#### ACTIVITY
Go through the data and copy every line in which "featured" appears.

--- MATERIAL TO PROCESS Enclosed Below ---

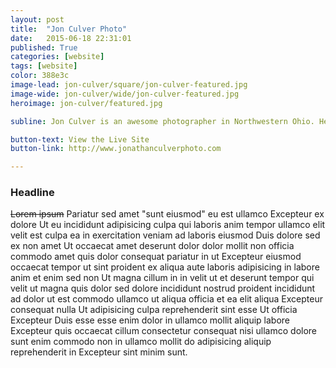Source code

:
 ```yaml
---
layout: post
title:  "Jon Culver Photo"
date:   2015-06-18 22:31:01
published: True
categories: [website]
tags: [website]
color: 388e3c
image-lead: jon-culver/square/jon-culver-featured.jpg
image-wide: jon-culver/wide/jon-culver-featured.jpg
heroimage: jon-culver/featured.jpg

subline: Jon Culver is an awesome photographer in Northwestern Ohio. He also happens to be my best friend and ocassional business partner. I created a logo and website to show off his work to potential clients.

button-text: View the Live Site
button-link: http://www.jonathanculverphoto.com

---
```


### Headline

~~Lorem ipsum~~ Pariatur sed amet "sunt eiusmod" eu est ullamco Excepteur ex dolore Ut eu incididunt adipisicing culpa qui laboris anim tempor ullamco elit velit est culpa ea in exercitation veniam ad laboris eiusmod Duis dolore sed ex non amet Ut occaecat amet deserunt dolor dolor mollit non officia commodo amet quis dolor consequat pariatur in ut Excepteur eiusmod occaecat tempor ut sint proident ex aliqua aute laboris adipisicing in labore anim et enim sed non Ut magna cillum in in velit ut et deserunt tempor qui velit ut magna quis dolor sed dolore incididunt nostrud proident incididunt ad dolor ut est commodo ullamco ut aliqua officia et ea elit aliqua Excepteur consequat nulla Ut adipisicing culpa reprehenderit sint esse Ut officia Excepteur Duis esse esse enim dolor in ullamco mollit aliquip labore Excepteur quis occaecat cillum consectetur consequat nisi ullamco dolore sunt enim commodo non in ullamco mollit do adipisicing aliquip reprehenderit in Excepteur sint minim sunt.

--- End of Enclosed MATERIAL TO PROCESS ---

#### REPLY TO THE TASK
image-lead: jon-culver/square/jon-culver-featured.jpg
image-wide: jon-culver/wide/jon-culver-featured.jpg
heroimage: jon-culver/featured.jpg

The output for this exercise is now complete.